Dalton mentioned Tyler James Williams in his post last Monday, and now we have seen Noah (so no, that’s probably not him in the bushes, either). Noah has been working off his debt for a year since he was saved, and he seems to have no idea how much is left on his tab. In fact, he’s never seen someone pay off their debt and walk out the door. Whether that’s because they never finish paying or because they decide to stay at the hospital instead of facing the outside world alone remains to be seen.

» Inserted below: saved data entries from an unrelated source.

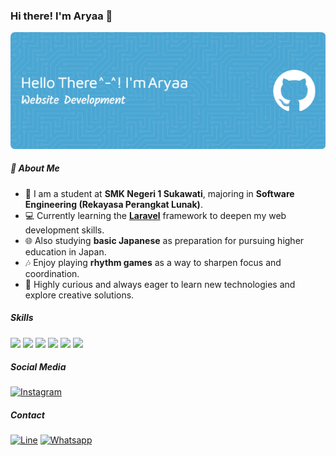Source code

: ### Hi there! I'm Aryaa 👋
![Header](img/github-header3.png)
<!--
**AryaIGG/aryaigg** is a ✨ _special_ ✨ repository because its `README.md` (this file) appears on your GitHub profile.

Here are some ideas to get you started:

- 🔭 I’m currently working on ...
- 🌱 I’m currently learning ...
- 👯 I’m looking to collaborate on ...
- 🤔 I’m looking for help with ...
- 💬 Ask me about ...
- 📫 How to reach me: ...
- 😄 Pronouns: ...
- ⚡ Fun fact: ...
-->

##### 🎵 About Me

- 🏫 I am a student at **SMK Negeri 1 Sukawati**, majoring in **Software Engineering (Rekayasa Perangkat Lunak)**.  
- 💻 Currently learning the [**Laravel**](https://laravel.com) framework to deepen my web development skills.  
- 🌐 Also studying **basic Japanese** as preparation for pursuing higher education in Japan.  
- 🎶 Enjoy playing **rhythm games** as a way to sharpen focus and coordination.  
- 🧠 Highly curious and always eager to learn new technologies and explore creative solutions.

##### Skills
<img src="https://img.shields.io/badge/ChatGPT-74aa9c?style=for-the-badge&logo=openai&logoColor=white" /> <img src="https://img.shields.io/badge/HTML5-E34F26?style=for-the-badge&logo=html5&logoColor=white" /> <img src="https://img.shields.io/badge/CSS3-1572B6?style=for-the-badge&logo=css3&logoColor=white" /> <img src="https://img.shields.io/badge/PHP-777BB4?style=for-the-badge&logo=php&logoColor=white" /> <img src="https://img.shields.io/badge/Laravel-FF2D20?style=for-the-badge&logo=laravel&logoColor=white" /> <img src="https://img.shields.io/badge/Tailwind_CSS-38B2AC?style=for-the-badge&logo=tailwind-css&logoColor=white" />

##### Social Media
[![Instagram](https://img.shields.io/badge/Instagram-E4405F?style=for-the-badge&logo=instagram&logoColor=white)](https://www.instagram.com/snowwline)

##### Contact 
[![Line](https://img.shields.io/badge/Line-00C300?style=for-the-badge&logo=line&logoColor=white)](https://line.me/R/ti/p/~861082993) [![Whatsapp](https://img.shields.io/badge/WhatsApp-25D366?style=for-the-badge&logo=whatsapp&logoColor=white)](https://wa.me/6287843297768)


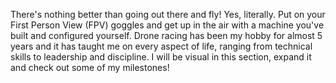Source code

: There's nothing better than going out there and fly! Yes, literally. Put on your First Person View (FPV) goggles and get up in the air with a machine you've built and configured yourself. Drone racing has been my hobby for almost 5 years and it has taught me on every aspect of life, ranging from technical skills to leadership and discipline. I will be visual in this section, expand it and check out some of my milestones!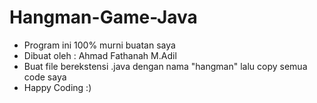 # Hangman-Game-Java
* Program ini 100% murni buatan saya
* Dibuat oleh : Ahmad Fathanah M.Adil
* Buat file berekstensi .java dengan nama "hangman" lalu copy semua code saya
* Happy Coding :)
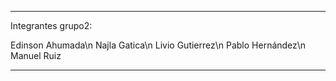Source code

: ********************
Integrantes grupo2:

Edinson Ahumada\n
Najla Gatica\n
Livio Gutierrez\n
Pablo Hernández\n
Manuel Ruiz
*******************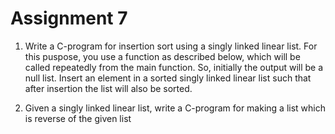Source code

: # Assignment 7

1. Write a C-program for insertion sort using a singly linked linear list. For this puspose, you use a function as described below, which will be called repeatedly from the main function. So, initially the output will be a null list. Insert an element in a sorted singly linked linear list such that after insertion the list will also be sorted.

2. Given a singly linked linear list, write a C-program for making a list which is reverse of the given list
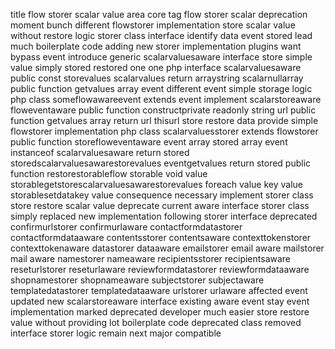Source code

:title flow storer scalar value area core tag flow storer scalar deprecation moment bunch different flowstorer implementation store scalar value without restore logic storer class interface identify data event stored lead much boilerplate code adding new storer implementation plugins want bypass event introduce generic scalarvaluesaware interface store simple value simply stored restored one one php interface scalarvaluesaware public const storevalues scalarvalues return arraystring scalarnullarray public function getvalues array event different event simple storage logic php class someflowawareevent extends event implement scalarstoreaware floweventaware public function constructprivate readonly string url public function getvalues array return url thisurl store restore data provide simple flowstorer implementation php class scalarvaluesstorer extends flowstorer public function storefloweventaware event array stored array event instanceof scalarvaluesaware return stored storedscalarvaluesawarestorevalues eventgetvalues return stored public function restorestorableflow storable void value storablegetstorescalarvaluesawarestorevalues foreach value key value storablesetdatakey value consequence necessary implement storer class store restore scalar value deprecate current aware interface storer class simply replaced new implementation following storer interface deprecated confirmurlstorer confirmurlaware contactformdatastorer contactformdataaware contentsstorer contentsaware contexttokenstorer contexttokenaware datastorer dataaware emailstorer email aware mailstorer mail aware namestorer nameaware recipientsstorer recipientsaware reseturlstorer reseturlaware reviewformdatastorer reviewformdataaware shopnamestorer shopnameaware subjectstorer subjectaware templatedatastorer templatedataaware urlstorer urlaware affected event updated new scalarstoreaware interface existing aware event stay event implementation marked deprecated developer much easier store restore value without providing lot boilerplate code deprecated class removed interface storer logic remain next major compatible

He has no illusions about his hosts: Lerner can barely keep control of her officers, and her grip is slipping; they left Noah’s injured father when they rescued him, ostensibly because they didn’t have the resources to care for Noah’s dad, but Noah suspects it was really because his dad was bigger, stronger, and unlikely to be pushed around.
"They think I’m weak," Noah tells Beth. "They don’t know shit about me, about what I am. About what you are."
Where men at this hospital see Beth and see a willowy blonde they’d like to bang—you’re no exception, Dr. Edwards—Noah is the only person, man or woman, to see a person who can unload a string of headshots on a group of walkers with icy precision. Well, maybe he doesn’t see that, but he at least grasps her toughness—and she has a chance to show off her gun skills later.
Lerner, rightly sensing she didn’t make the best impression on Beth, tries a softer approach with her later. She brings food and tries to make her case. "You shouldn’t see this as a sentence. I’m giving you food, clothes, protection. When have those things ever been free?" she asks. Then she makes plain the denial feeding her manic devotion to order: When they’re rescued, their sacrifice will have been worth it.
That includes mistreatment of wards by officers of the law sworn to protect them. Lerner clings mightily to the order of the world before the fall, but she’s the only one. Her staff, epitomized by the rapey Gorman (Moss), maintains the minimal amount of peace to keep her satisfied, though it’s unclear why they couldn’t simply pull a coup. "She can control them," Joan tells Beth later, "but she doesn’t because it’s easier. Because she’s a coward."